Speaking on the development, Barr. Fred Enogie, a lawyer and public affairs analyst who has been following the matter between Saraki and the EFCC said “ The order which was duly served on the Federal Ministry of Justice and the EFCC is still subsisting. Thus, all recent actions of the EFCC against Saraki constitute abuse of court process, breach of an existing court order and disregard for judicial authority and preference for the rule of men against rule of law.

These actions by the agency are being perpetrated against Saraki to witch-hunt, oppress, suppress, humiliate and intimidate the man. These measures are not only biased but unethical and inappropriate”.

“While Saraki’s lawyers have filed a suit at the FHC, Lagos to challenge the interim forfeiture order on the Ikoyi home and the matter is still pending, the EFCC proceeded to file another suit in the same court and before another judge, seeking forfeiture on Saraki’s home in Ilorin. The commission stated that cash from Kwara State Government was used to build the house”.
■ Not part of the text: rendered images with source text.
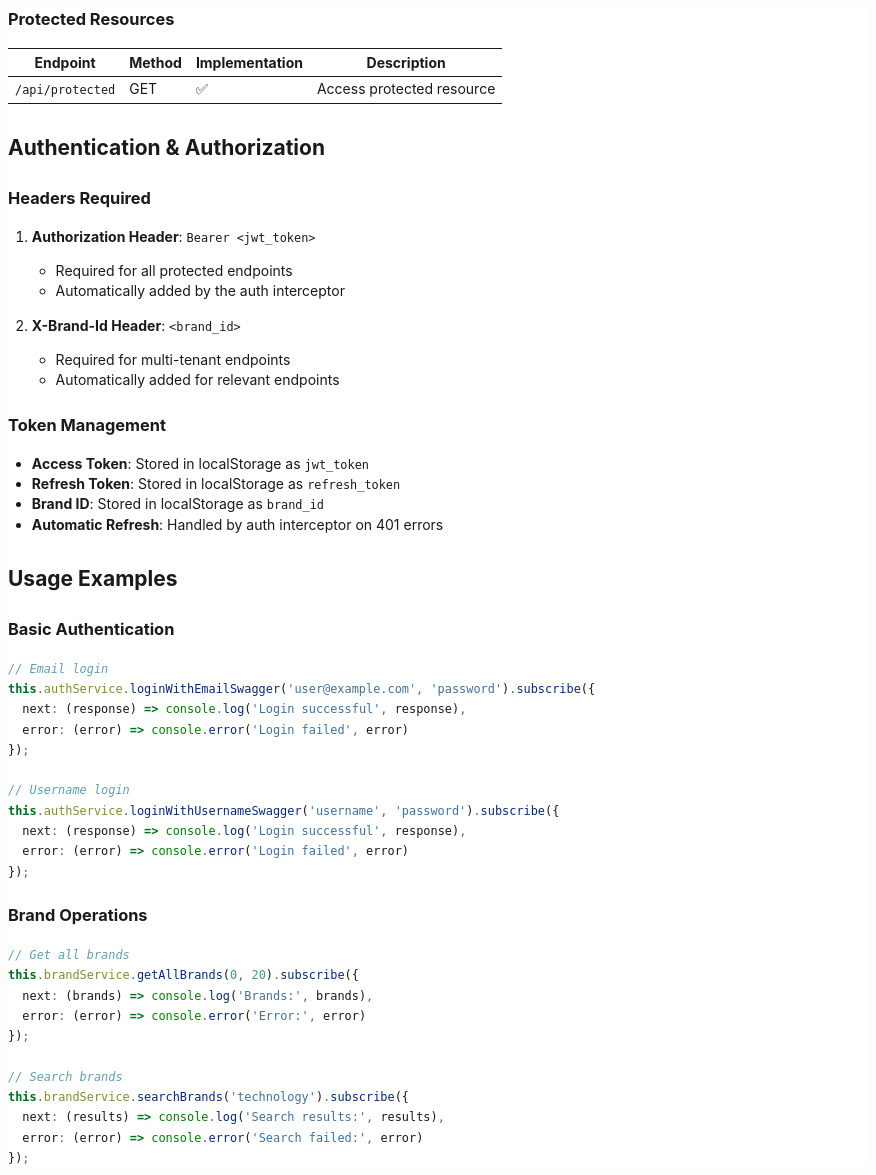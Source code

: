 ### Protected Resources

| Endpoint | Method | Implementation | Description |
|----------|--------|----------------|-------------|
| `/api/protected` | GET | ✅ | Access protected resource |

## Authentication & Authorization

### Headers Required

1. **Authorization Header**: `Bearer <jwt_token>`
   - Required for all protected endpoints
   - Automatically added by the auth interceptor

2. **X-Brand-Id Header**: `<brand_id>`
   - Required for multi-tenant endpoints
   - Automatically added for relevant endpoints

### Token Management

- **Access Token**: Stored in localStorage as `jwt_token`
- **Refresh Token**: Stored in localStorage as `refresh_token`
- **Brand ID**: Stored in localStorage as `brand_id`
- **Automatic Refresh**: Handled by auth interceptor on 401 errors

## Usage Examples

### Basic Authentication

```typescript
// Email login
this.authService.loginWithEmailSwagger('user@example.com', 'password').subscribe({
  next: (response) => console.log('Login successful', response),
  error: (error) => console.error('Login failed', error)
});

// Username login
this.authService.loginWithUsernameSwagger('username', 'password').subscribe({
  next: (response) => console.log('Login successful', response),
  error: (error) => console.error('Login failed', error)
});
```

### Brand Operations

```typescript
// Get all brands
this.brandService.getAllBrands(0, 20).subscribe({
  next: (brands) => console.log('Brands:', brands),
  error: (error) => console.error('Error:', error)
});

// Search brands
this.brandService.searchBrands('technology').subscribe({
  next: (results) => console.log('Search results:', results),
  error: (error) => console.error('Search failed:', error)
});
```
“ This is bare-faced lie. In actual fact, the House was built partly by Kwara State Government in pursuant to the Third Schedule of the Governor and Deputy Governor (payment and pension) Law of 2010. A similar law exists in Lagos and several other states requiring the government to build a house for former governors as part of their pension. In fact, that is how Asiwaju Bola Ahmed Tinubu got his house on Bourdillon Road, Ikoyi”.

“ In Saraki’s case, after the government wrote him about starting the project, he volunteered his personal land which was not government allocation. The land was bought in 2003 from a company that relocated from the town. He also expressed in writing his desire to have a better structure than what was in the five-bedroom duplex designed by the government and his readiness to personally bear the cost of constructing the property to his desired taste”.